**REQUIRED WORK:**
Return all lines in the data where the string "createElement" can be found.

**TASK MATERIAL:**
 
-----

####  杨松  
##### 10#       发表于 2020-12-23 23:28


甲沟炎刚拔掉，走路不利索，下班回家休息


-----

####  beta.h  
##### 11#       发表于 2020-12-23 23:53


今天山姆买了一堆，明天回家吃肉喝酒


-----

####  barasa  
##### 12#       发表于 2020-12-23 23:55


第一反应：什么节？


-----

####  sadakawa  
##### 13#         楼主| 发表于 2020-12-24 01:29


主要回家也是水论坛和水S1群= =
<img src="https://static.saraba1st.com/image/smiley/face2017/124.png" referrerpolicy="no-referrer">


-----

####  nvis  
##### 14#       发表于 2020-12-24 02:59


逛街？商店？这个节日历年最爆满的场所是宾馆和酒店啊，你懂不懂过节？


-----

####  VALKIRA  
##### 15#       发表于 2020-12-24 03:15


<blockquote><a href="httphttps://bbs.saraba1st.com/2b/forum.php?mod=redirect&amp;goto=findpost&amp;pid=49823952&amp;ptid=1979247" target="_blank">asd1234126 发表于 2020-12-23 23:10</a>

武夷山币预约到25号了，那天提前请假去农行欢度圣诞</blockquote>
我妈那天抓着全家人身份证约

...

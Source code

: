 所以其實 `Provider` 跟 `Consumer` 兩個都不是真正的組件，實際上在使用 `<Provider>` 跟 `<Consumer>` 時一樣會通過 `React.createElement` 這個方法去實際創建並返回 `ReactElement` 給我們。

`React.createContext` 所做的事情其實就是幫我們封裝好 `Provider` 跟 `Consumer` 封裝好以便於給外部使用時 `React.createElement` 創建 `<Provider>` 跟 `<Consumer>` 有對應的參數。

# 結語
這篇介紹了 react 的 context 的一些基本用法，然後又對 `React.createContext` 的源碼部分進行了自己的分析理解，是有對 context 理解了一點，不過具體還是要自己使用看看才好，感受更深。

**PROBLEM SOLUTION:**
: 所以其實 `Provider` 跟 `Consumer` 兩個都不是真正的組件，實際上在使用 `<Provider>` 跟 `<Consumer>` 時一樣會通過 `React.createElement` 這個方法去實際創建並返回 `ReactElement` 給我們。
`React.createContext` 所做的事情其實就是幫我們封裝好 `Provider` 跟 `Consumer` 封裝好以便於給外部使用時 `React.createElement` 創建 `<Provider>` 跟 `<Consumer>` 有對應的參數。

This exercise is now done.